By Cheryl Pellerin
American Forces Press Service
German army Maj. Gen. Hans-Werner Fritz and his deputy commander, U.S. Army Col. Sean Mulholland, briefed reporters at the Pentagon during a video teleconference from their headquarters in Mazar-e-Sharif.
“I think the influence of the Taliban is diminishing, definitely,” Fritz said.
“They are leaving the area. If they don't leave, they are killed. They are handing themselves over to us … by the reintegration program. So they are simply giving up,” he added, noting that the “security bubble” around Kunduz and Baghlan provinces and further west is permanently expanding.
The 11,000 troops of Regional Command North include Germans, Norwegians, Swedes, Hungarians and Turks. U.S. forces are based in the area as part of the Afghan army and police training effort. The regional command is using special operations forces in shaping operations before conventional troops enter the area, Mulholland said, “and we've had great success winning the hearts and minds of civilians once the conventional forces have gone in.”
“We've been able to hold large expanses of terrain and also build COPs -- combat outposts -- and [forward operating bases] to secure and anchor those areas that have been gained through the winter time,” he added.
As an adjunct to that, Mulholland said, the Afghan Peace and Reconciliation Program has taken off in Regional Command North as people have decided to side with the Afghan government or simply don’t want to fight any more.
The reconciliation program is one of two the regional command offers, Fritz said. The other is the Afghan Local Police program.
“The reconciliation program allows them, after they've been forgiven [by their communities] and enrolled in the program, the opportunity for vocational training,” Mulholland said. “While they're going to training, they receive a stipend of $88 a month to keep food on the table.”
When applicants sign into the reconciliation program, Mulholland said, they are vetted by the local police and the provincial chief of police and are forgiven by the people from their village. The program allows them to learn one of several vocations, such as teaching. It also allows them, if they meet legal requirements, to join the Afghan Local Police.
“The ALP is actually a job,” Mulholland said. “It’s a program they can stay enrolled in for two to five years.”
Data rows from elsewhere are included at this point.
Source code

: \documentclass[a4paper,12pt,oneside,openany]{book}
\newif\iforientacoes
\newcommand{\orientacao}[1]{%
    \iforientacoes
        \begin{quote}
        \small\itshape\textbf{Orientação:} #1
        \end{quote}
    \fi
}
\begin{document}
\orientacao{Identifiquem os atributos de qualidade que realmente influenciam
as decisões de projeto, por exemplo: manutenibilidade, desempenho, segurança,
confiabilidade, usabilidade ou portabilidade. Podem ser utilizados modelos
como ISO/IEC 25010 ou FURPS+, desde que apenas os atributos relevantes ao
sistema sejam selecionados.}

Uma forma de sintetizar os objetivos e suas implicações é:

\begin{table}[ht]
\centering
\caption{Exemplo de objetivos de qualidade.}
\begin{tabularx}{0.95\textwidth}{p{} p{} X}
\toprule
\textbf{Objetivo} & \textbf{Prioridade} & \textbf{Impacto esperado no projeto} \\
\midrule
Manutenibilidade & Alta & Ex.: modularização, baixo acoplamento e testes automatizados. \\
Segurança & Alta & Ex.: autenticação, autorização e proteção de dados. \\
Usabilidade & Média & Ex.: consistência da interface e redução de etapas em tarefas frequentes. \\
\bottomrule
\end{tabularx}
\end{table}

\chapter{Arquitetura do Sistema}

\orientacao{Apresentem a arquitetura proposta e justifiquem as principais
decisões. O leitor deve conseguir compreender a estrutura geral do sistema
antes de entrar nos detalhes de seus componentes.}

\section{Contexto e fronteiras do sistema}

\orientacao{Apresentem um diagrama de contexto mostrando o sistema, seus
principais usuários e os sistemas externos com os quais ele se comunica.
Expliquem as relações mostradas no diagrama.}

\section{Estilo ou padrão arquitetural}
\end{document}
Both programs, he added, “are good alternatives to what they're doing now.”
All applicants for both programs must register, must agree to live by the Afghan constitution and Afghan law, and must accept the Afghan government’s authority.
The regional command monitors an area that has experienced a growth in Taliban activity along with an increase in combat troops. The U.S. Army’s 4th Combat Aviation Brigade from Fort Hood , Texas , and the 10th Mountain Division’s 1st Brigade Combat Team from Fort Drum , N.Y. , Fritz said, serve in the area along with two German battle groups.
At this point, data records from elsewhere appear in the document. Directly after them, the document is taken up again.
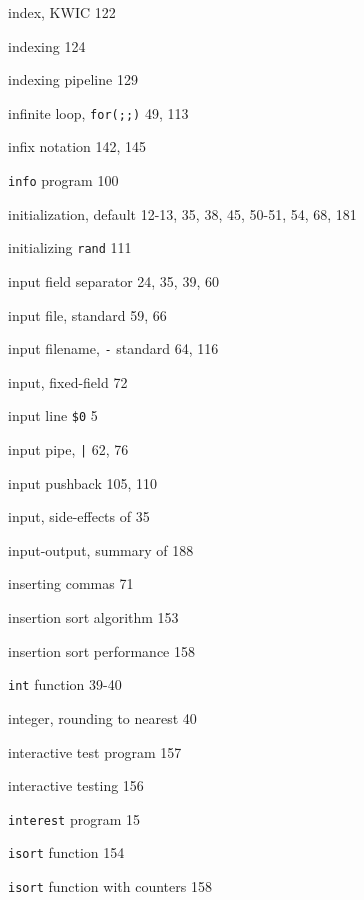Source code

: \begin{multicols}{3}
\hangindent=3pc  index, KWIC 122

\hangindent=3pc  indexing 124

\hangindent=3pc  indexing pipeline 129

\hangindent=3pc  infinite loop, \verb'for(;;)' 49, 113

\hangindent=3pc  infix notation 142, 145

\hangindent=3pc  \verb'info' program 100

\hangindent=3pc  initialization, default 12-13, 35, 38, 45, 50-51, 54, 68, 181

\hangindent=3pc  initializing \verb'rand' 111

\hangindent=3pc  input field separator 24, 35, 39, 60

\hangindent=3pc  input file, standard 59, 66

\hangindent=3pc  input filename, \verb'-' standard 64, 116

\hangindent=3pc  input, fixed-field 72

\hangindent=3pc  input line \verb'$0' 5

\hangindent=3pc  input pipe, \verb'|' 62, 76

\hangindent=3pc  input pushback 105, 110

\hangindent=3pc  input, side-effects of 35

\hangindent=3pc  input-output, summary of 188

\hangindent=3pc  inserting commas 71

\hangindent=3pc  insertion sort algorithm 153

\hangindent=3pc  insertion sort performance 158

\hangindent=3pc  \verb'int' function 39-40

\hangindent=3pc  integer, rounding to nearest 40

\hangindent=3pc  interactive test program 157

\hangindent=3pc  interactive testing 156

\hangindent=3pc  \verb'interest' program 15 

\hangindent=3pc  \verb'isort' function 154

\hangindent=3pc  \verb'isort' function with counters 158


\end{multicols}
An example of the close working relationships among the diverse troops occurred in October, Fritz said, during a day of fierce fighting.
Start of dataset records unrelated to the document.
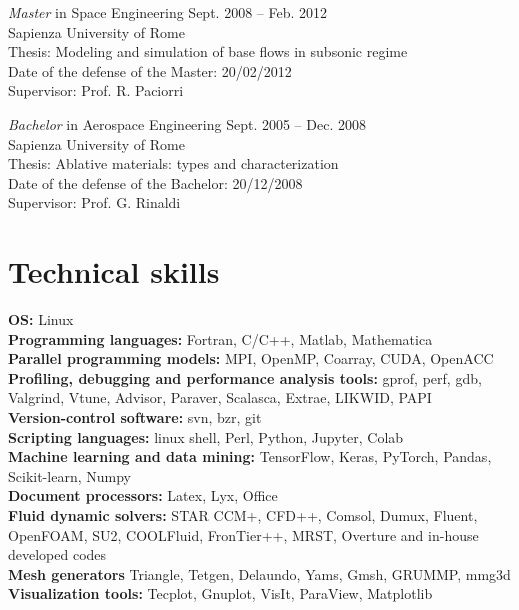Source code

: \documentclass[11pt]{res} %
\begin{document}
\begin{resume}
{\sl Master} in Space Engineering  \hfill Sept. 2008 -- Feb. 2012 \\ 
Sapienza University of Rome\\
Thesis: Modeling and simulation of base flows in subsonic regime \\
Date of the defense of the Master: 20/02/2012 \\
Supervisor: Prof. R. Paciorri 

{\sl Bachelor} in Aerospace Engineering \hfill Sept. 2005 -- Dec. 2008 \\ 
Sapienza University of Rome\\
Thesis: Ablative materials: types and characterization \\
Date of the defense of the Bachelor: 20/12/2008 \\
Supervisor: Prof. G. Rinaldi


\section{{Technical skills}}
\textbf{OS:} Linux \\
\textbf{Programming languages:} Fortran, C/C++, Matlab, Mathematica \\
\textbf{Parallel programming models:} MPI, OpenMP, Coarray, CUDA, OpenACC \\
\textbf{Profiling, debugging and performance analysis tools:} gprof, perf, gdb, Valgrind, Vtune, Advisor, Paraver, Scalasca, Extrae, LIKWID, PAPI \\
\textbf{Version-control software:} svn, bzr, git \\
\textbf{Scripting languages:} linux shell, Perl, Python, Jupyter, Colab \\
\textbf{Machine learning and data mining:} TensorFlow, Keras, PyTorch, Pandas, Scikit-learn, Numpy \\
\textbf{Document processors:} Latex, Lyx, Office \\
\textbf{Fluid dynamic solvers:} STAR CCM+, CFD++, Comsol, Dumux, Fluent, OpenFOAM, SU2, COOLFluid, FronTier++, MRST, Overture and in-house developed codes \\
\textbf{Mesh generators} Triangle, Tetgen, Delaundo, Yams, Gmsh, GRUMMP, mmg3d \\
\textbf{Visualization tools:} Tecplot, Gnuplot, VisIt, ParaView, Matplotlib


\end{resume}
\end{document}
“A suicider attacked a German position -- these were paratroopers from my division in Germany ,” he said. The suicide attacker killed one German soldier and wounded many more. The troops called for medical evacuation, and two U.S. UH-60 Black Hawk helicopters from Fort Campbell , Ky. , answered the call.
“As we say in German, there was a lot of iron in the air,” Fritz said.
The helicopters recovered the wounded and took off, he said, then the crews realized a dead German soldier remained on the ground.
“They came back under fire, they recovered the soldier and they said, ‘We are taking home a fallen hero,” Fritz said. “And I can promise you, the German paratroopers, the German ‘Fallschirmjager,’ will never forget that. This is the quality of cooperation we are talking about.”
Fritz said his regional command has momentum against the Taliban and aims to keep it.